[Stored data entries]
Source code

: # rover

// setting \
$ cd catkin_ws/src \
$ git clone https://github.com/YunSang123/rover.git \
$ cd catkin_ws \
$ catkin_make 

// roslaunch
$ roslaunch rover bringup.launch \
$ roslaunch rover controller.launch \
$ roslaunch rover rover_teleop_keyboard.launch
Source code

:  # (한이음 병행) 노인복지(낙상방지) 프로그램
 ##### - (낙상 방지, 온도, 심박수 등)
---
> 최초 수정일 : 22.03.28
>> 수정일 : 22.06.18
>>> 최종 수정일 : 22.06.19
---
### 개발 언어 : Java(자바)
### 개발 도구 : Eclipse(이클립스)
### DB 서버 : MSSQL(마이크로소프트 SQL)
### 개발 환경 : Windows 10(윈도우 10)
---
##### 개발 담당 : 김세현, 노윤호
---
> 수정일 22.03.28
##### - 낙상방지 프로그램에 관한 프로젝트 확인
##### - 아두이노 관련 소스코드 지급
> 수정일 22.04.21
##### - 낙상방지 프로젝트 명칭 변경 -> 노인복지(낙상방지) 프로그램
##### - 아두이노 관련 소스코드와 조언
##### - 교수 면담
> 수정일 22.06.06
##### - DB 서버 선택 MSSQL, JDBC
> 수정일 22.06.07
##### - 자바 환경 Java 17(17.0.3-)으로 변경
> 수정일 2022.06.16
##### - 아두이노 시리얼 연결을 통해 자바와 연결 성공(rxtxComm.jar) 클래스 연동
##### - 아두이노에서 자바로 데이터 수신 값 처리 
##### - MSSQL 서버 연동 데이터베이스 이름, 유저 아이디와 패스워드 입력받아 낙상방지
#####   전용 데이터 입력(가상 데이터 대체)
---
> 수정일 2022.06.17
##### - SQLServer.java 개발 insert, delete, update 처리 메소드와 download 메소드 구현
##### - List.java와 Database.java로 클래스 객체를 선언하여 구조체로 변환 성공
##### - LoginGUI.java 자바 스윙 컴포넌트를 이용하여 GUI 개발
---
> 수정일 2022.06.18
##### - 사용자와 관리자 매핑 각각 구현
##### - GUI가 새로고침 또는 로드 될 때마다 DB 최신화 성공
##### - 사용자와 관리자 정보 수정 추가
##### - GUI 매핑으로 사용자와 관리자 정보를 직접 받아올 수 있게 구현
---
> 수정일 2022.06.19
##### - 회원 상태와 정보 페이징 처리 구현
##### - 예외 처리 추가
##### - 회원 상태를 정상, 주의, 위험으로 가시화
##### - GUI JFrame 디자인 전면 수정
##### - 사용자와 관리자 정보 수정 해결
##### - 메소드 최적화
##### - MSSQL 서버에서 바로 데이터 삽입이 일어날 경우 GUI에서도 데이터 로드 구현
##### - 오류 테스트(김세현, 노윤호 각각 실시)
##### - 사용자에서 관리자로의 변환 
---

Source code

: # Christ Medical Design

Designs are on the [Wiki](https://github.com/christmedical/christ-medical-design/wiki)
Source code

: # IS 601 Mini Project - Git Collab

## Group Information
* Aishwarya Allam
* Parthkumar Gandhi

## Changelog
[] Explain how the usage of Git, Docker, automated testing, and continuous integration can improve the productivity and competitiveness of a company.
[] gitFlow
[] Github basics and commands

[Your task]: Write out all the entries once more, exactly.

[Answer to this exercise]:
Source code

: # rover

// setting \
$ cd catkin_ws/src \
$ git clone https://github.com/YunSang123/rover.git \
$ cd catkin_ws \
$ catkin_make 

// roslaunch
$ roslaunch rover bringup.launch \
$ roslaunch rover controller.launch \
$ roslaunch rover rover_teleop_keyboard.launch
Source code

:  # (한이음 병행) 노인복지(낙상방지) 프로그램
 ##### - (낙상 방지, 온도, 심박수 등)
---
> 최초 수정일 : 22.03.28
>> 수정일 : 22.06.18
>>> 최종 수정일 : 22.06.19
---
### 개발 언어 : Java(자바)
### 개발 도구 : Eclipse(이클립스)
### DB 서버 : MSSQL(마이크로소프트 SQL)
### 개발 환경 : Windows 10(윈도우 10)
---
##### 개발 담당 : 김세현, 노윤호
---
> 수정일 22.03.28
##### - 낙상방지 프로그램에 관한 프로젝트 확인
##### - 아두이노 관련 소스코드 지급
> 수정일 22.04.21
##### - 낙상방지 프로젝트 명칭 변경 -> 노인복지(낙상방지) 프로그램
##### - 아두이노 관련 소스코드와 조언
##### - 교수 면담
> 수정일 22.06.06
##### - DB 서버 선택 MSSQL, JDBC
> 수정일 22.06.07
##### - 자바 환경 Java 17(17.0.3-)으로 변경
> 수정일 2022.06.16
##### - 아두이노 시리얼 연결을 통해 자바와 연결 성공(rxtxComm.jar) 클래스 연동
##### - 아두이노에서 자바로 데이터 수신 값 처리 
##### - MSSQL 서버 연동 데이터베이스 이름, 유저 아이디와 패스워드 입력받아 낙상방지
#####   전용 데이터 입력(가상 데이터 대체)
---
> 수정일 2022.06.17
##### - SQLServer.java 개발 insert, delete, update 처리 메소드와 download 메소드 구현
##### - List.java와 Database.java로 클래스 객체를 선언하여 구조체로 변환 성공
##### - LoginGUI.java 자바 스윙 컴포넌트를 이용하여 GUI 개발
---
> 수정일 2022.06.18
##### - 사용자와 관리자 매핑 각각 구현
##### - GUI가 새로고침 또는 로드 될 때마다 DB 최신화 성공
##### - 사용자와 관리자 정보 수정 추가
##### - GUI 매핑으로 사용자와 관리자 정보를 직접 받아올 수 있게 구현
---
> 수정일 2022.06.19
##### - 회원 상태와 정보 페이징 처리 구현
##### - 예외 처리 추가
##### - 회원 상태를 정상, 주의, 위험으로 가시화
##### - GUI JFrame 디자인 전면 수정
##### - 사용자와 관리자 정보 수정 해결
##### - 메소드 최적화
##### - MSSQL 서버에서 바로 데이터 삽입이 일어날 경우 GUI에서도 데이터 로드 구현
##### - 오류 테스트(김세현, 노윤호 각각 실시)
##### - 사용자에서 관리자로의 변환 
---

Source code

: # Christ Medical Design

Designs are on the [Wiki](https://github.com/christmedical/christ-medical-design/wiki)
Source code

: # IS 601 Mini Project - Git Collab

## Group Information
* Aishwarya Allam
* Parthkumar Gandhi

## Changelog
[] Explain how the usage of Git, Docker, automated testing, and continuous integration can improve the productivity and competitiveness of a company.
[] gitFlow
[] Github basics and commands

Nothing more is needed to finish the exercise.